EXERCISE PROMPT: From the first line of the data through the line containing "handle | ada-twist-scientist-the-questioneers |", transcribe each line exactly. Pictures do not belong in the copy.

EXERCISE INPUTS:
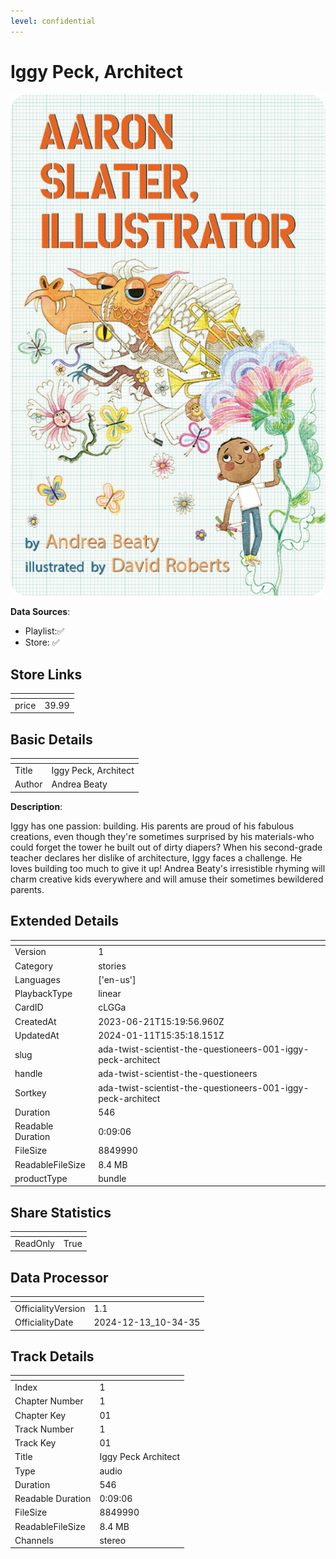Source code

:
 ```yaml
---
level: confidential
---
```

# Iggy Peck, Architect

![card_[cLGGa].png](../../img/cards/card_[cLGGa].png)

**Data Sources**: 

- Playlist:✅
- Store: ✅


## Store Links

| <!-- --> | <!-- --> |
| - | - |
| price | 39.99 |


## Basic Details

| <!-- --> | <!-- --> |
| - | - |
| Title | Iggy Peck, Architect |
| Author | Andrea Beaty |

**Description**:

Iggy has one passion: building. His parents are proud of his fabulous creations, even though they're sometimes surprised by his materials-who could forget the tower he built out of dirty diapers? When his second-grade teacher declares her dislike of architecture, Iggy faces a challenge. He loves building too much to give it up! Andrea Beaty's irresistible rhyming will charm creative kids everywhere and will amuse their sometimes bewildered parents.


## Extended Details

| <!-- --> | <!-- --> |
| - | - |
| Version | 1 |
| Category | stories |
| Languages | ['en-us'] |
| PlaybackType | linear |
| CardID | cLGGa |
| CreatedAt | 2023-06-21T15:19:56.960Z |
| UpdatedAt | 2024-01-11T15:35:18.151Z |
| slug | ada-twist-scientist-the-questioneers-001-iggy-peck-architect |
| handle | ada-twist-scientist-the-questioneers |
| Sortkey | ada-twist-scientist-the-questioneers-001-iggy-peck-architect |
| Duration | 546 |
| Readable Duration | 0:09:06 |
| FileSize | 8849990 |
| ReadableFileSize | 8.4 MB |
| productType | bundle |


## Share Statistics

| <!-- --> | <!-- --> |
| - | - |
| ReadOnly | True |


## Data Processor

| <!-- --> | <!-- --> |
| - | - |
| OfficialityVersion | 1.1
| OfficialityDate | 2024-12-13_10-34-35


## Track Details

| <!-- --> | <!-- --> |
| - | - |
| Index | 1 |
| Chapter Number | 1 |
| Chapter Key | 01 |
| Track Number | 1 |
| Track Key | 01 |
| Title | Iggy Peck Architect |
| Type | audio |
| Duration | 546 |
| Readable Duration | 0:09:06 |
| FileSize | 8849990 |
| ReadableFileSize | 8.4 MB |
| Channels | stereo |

FINAL ANSWER:
Source code

:
 ```yaml
---
level: confidential
---
```

# Iggy Peck, Architect

![card_[cLGGa].png](../../img/cards/card_[cLGGa].png)

**Data Sources**: 

- Playlist:✅
- Store: ✅


## Store Links

| <!-- --> | <!-- --> |
| - | - |
| price | 39.99 |


## Basic Details

| <!-- --> | <!-- --> |
| - | - |
| Title | Iggy Peck, Architect |
| Author | Andrea Beaty |

**Description**:

Iggy has one passion: building. His parents are proud of his fabulous creations, even though they're sometimes surprised by his materials-who could forget the tower he built out of dirty diapers? When his second-grade teacher declares her dislike of architecture, Iggy faces a challenge. He loves building too much to give it up! Andrea Beaty's irresistible rhyming will charm creative kids everywhere and will amuse their sometimes bewildered parents.


## Extended Details

| <!-- --> | <!-- --> |
| - | - |
| Version | 1 |
| Category | stories |
| Languages | ['en-us'] |
| PlaybackType | linear |
| CardID | cLGGa |
| CreatedAt | 2023-06-21T15:19:56.960Z |
| UpdatedAt | 2024-01-11T15:35:18.151Z |
| slug | ada-twist-scientist-the-questioneers-001-iggy-peck-architect |
| handle | ada-twist-scientist-the-questioneers |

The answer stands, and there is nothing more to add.